Property prices, especially in the residential segment, are fast approaching peak levels, and in some markets such as Mumbai, they are already above previous highs. Correspondingly, FY10 has been the best year both in terms of pricing and volumes for a number of developers across markets. However, stock prices have not reflected this, with the BSE Realty Index still at Oct-08 (Lehman) levels and 60% below the peak, vs Nifty at 15% off its high.
Revenues and earnings for most property developers for FY10E are still 55-75% below the peak levels achieved in FY08. Over the next two years, we are likely to see sharply improving earnings performance, as the impact of a disastrous FY09 progressively moves out of P&L (given percentage completion accounting) and business stabilizes based on bookings done over FY10/11. Risks on the policy front after the initial rate increases should be mitigated given improving income growth.

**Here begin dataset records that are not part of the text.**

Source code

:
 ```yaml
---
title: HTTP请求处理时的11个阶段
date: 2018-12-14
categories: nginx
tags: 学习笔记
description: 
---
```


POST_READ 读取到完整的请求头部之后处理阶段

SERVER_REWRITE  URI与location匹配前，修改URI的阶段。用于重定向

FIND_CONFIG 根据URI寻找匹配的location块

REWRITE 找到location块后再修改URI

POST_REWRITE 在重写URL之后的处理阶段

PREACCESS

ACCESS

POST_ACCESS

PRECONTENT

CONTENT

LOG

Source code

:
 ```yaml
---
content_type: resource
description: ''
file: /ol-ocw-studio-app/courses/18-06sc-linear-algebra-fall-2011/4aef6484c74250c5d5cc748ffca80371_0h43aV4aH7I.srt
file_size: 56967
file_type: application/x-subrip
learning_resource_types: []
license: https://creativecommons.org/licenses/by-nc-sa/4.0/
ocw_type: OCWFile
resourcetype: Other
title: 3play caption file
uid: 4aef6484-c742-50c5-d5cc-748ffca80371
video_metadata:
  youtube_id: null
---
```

And the trends in various segments of Realty are – Residential – Back to highs, Office – Absorption levels have started improving and cap rates are trending downwards, however supply overhang remains given an adverse demand supply gap and finally, Retail rents to remain under pressure despite improving retailer sentiment.
JP Morgan is OVERWEIGHT on DLF, Unitech and Sobha with target prices of Rs 330, Rs 300 and Rs 80 respectively.